Having lost at trial, and in line with the usual practice of having separate trials on liability and quantum, the Spanish company was ordered to disclose the profits it made on the sales of Cristalino. It failed to do so, and did not take part in the account of profits that followed.
Account of profits hearings are so rare they are said to be like hens’ teeth. However, given the recent spate of them (including the one in the Jack Wills v House of Fraser litigation, in which Lewis Silkin was instructed), they might better be described as being like London buses - you wait for ages and then several come along at once.

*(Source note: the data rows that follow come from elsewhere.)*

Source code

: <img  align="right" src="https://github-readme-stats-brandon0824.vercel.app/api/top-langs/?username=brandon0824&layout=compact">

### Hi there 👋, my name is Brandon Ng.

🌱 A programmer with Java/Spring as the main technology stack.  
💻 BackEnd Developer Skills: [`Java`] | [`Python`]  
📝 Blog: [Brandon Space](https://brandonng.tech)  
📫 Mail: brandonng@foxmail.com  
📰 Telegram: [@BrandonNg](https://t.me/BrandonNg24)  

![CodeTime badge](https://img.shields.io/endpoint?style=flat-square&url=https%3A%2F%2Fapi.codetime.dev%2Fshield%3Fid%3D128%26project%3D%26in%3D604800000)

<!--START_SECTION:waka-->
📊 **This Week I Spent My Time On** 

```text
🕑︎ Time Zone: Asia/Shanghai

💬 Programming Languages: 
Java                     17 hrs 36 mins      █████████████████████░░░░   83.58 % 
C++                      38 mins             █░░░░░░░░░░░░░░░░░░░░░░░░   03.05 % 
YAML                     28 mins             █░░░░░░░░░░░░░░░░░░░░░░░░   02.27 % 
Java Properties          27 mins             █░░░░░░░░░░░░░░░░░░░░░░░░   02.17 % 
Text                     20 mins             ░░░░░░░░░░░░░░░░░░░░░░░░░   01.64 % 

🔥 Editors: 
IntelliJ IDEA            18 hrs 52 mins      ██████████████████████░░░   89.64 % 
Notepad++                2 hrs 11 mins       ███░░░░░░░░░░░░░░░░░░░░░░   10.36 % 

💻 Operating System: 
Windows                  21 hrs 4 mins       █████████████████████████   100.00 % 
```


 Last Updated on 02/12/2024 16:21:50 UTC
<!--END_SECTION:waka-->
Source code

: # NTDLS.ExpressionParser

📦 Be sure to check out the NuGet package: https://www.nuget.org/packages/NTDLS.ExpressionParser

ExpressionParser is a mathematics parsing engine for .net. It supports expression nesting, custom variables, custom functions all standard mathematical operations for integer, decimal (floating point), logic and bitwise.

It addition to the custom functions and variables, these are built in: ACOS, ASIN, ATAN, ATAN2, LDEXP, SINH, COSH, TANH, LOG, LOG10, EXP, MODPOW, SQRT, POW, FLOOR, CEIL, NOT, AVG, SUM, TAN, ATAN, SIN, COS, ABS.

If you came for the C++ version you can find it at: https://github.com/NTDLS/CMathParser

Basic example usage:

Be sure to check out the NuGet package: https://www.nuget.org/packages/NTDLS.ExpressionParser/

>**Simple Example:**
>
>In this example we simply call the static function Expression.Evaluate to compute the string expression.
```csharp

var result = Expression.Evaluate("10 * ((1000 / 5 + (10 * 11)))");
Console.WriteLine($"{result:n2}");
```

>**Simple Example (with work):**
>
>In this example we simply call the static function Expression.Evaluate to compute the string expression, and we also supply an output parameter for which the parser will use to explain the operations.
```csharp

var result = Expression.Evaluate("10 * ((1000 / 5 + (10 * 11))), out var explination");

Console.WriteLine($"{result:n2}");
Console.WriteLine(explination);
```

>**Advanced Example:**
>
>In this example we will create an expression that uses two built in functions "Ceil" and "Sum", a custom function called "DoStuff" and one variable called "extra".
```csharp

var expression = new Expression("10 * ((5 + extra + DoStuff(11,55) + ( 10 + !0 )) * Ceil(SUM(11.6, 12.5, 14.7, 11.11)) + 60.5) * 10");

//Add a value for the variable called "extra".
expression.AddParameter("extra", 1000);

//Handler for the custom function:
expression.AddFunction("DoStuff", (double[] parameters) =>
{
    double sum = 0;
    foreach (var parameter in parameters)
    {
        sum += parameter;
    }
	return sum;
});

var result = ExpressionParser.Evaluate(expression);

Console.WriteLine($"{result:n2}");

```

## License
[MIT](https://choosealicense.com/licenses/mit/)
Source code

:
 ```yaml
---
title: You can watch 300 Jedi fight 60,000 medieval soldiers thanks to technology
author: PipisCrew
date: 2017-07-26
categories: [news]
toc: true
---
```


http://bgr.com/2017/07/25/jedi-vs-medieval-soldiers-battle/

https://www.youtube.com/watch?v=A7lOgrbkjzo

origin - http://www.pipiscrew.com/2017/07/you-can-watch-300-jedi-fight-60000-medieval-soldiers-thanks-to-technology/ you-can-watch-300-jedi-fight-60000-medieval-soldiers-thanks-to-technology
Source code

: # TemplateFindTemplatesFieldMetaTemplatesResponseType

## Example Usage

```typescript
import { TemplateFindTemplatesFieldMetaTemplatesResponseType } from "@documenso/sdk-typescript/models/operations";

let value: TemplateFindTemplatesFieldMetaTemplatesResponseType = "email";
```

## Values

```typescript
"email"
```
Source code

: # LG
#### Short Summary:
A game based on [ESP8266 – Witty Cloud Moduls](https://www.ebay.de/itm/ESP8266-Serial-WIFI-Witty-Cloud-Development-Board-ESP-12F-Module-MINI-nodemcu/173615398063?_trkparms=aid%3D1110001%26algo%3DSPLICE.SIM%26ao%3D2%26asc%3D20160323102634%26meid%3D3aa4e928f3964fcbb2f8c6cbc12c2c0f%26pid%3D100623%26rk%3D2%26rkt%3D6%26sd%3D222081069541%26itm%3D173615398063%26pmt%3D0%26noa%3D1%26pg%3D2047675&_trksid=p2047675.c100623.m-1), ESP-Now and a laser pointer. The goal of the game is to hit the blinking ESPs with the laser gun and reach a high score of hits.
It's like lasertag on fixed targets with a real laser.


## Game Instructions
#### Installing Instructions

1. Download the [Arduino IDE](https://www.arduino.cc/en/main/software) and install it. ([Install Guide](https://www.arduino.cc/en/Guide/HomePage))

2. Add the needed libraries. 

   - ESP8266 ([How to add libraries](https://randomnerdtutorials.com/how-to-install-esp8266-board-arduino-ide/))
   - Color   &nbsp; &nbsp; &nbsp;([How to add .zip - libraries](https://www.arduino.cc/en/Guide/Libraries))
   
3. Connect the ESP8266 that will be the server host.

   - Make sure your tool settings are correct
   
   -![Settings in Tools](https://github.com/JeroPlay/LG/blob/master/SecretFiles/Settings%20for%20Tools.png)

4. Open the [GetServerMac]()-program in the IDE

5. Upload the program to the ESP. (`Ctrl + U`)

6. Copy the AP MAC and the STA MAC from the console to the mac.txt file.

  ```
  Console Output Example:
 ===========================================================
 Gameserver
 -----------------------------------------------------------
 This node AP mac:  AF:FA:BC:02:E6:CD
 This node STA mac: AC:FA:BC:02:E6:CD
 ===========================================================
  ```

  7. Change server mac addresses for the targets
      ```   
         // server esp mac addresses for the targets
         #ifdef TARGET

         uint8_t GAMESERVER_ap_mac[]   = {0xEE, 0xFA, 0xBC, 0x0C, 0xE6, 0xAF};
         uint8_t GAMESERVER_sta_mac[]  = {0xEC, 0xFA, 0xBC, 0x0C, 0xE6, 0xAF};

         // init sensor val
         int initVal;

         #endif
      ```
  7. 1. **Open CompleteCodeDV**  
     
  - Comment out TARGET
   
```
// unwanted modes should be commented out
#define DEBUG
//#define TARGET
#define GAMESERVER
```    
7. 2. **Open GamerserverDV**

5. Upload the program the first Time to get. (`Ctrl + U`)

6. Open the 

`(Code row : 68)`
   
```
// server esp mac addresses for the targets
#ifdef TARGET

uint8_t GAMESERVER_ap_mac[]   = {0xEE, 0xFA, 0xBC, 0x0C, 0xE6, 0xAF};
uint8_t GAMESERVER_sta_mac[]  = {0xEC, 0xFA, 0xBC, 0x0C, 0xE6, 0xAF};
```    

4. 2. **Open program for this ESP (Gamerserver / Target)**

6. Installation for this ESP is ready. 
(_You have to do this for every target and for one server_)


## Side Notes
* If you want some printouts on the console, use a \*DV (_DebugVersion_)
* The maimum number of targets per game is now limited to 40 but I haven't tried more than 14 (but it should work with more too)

The basic position in an account of profits is that the infringer has to hand over any ‘profit’ made. To determine the profit, the infringer can deduct properly attributable costs, and there can then be an ‘apportionment’ carried out to take account of the fact that the infringing goods (i.e. the cava in this case) have intrinsic value separate from that of the trade mark.
However, in order to do so, infringers need to get their evidence spot on, which is hard to do when you don’t take part in proceedings. Having failed to submit any evidence on costs that should be deducted, the Spanish company was ordered to hand over €1.3million. Those sorrows will take some drowning.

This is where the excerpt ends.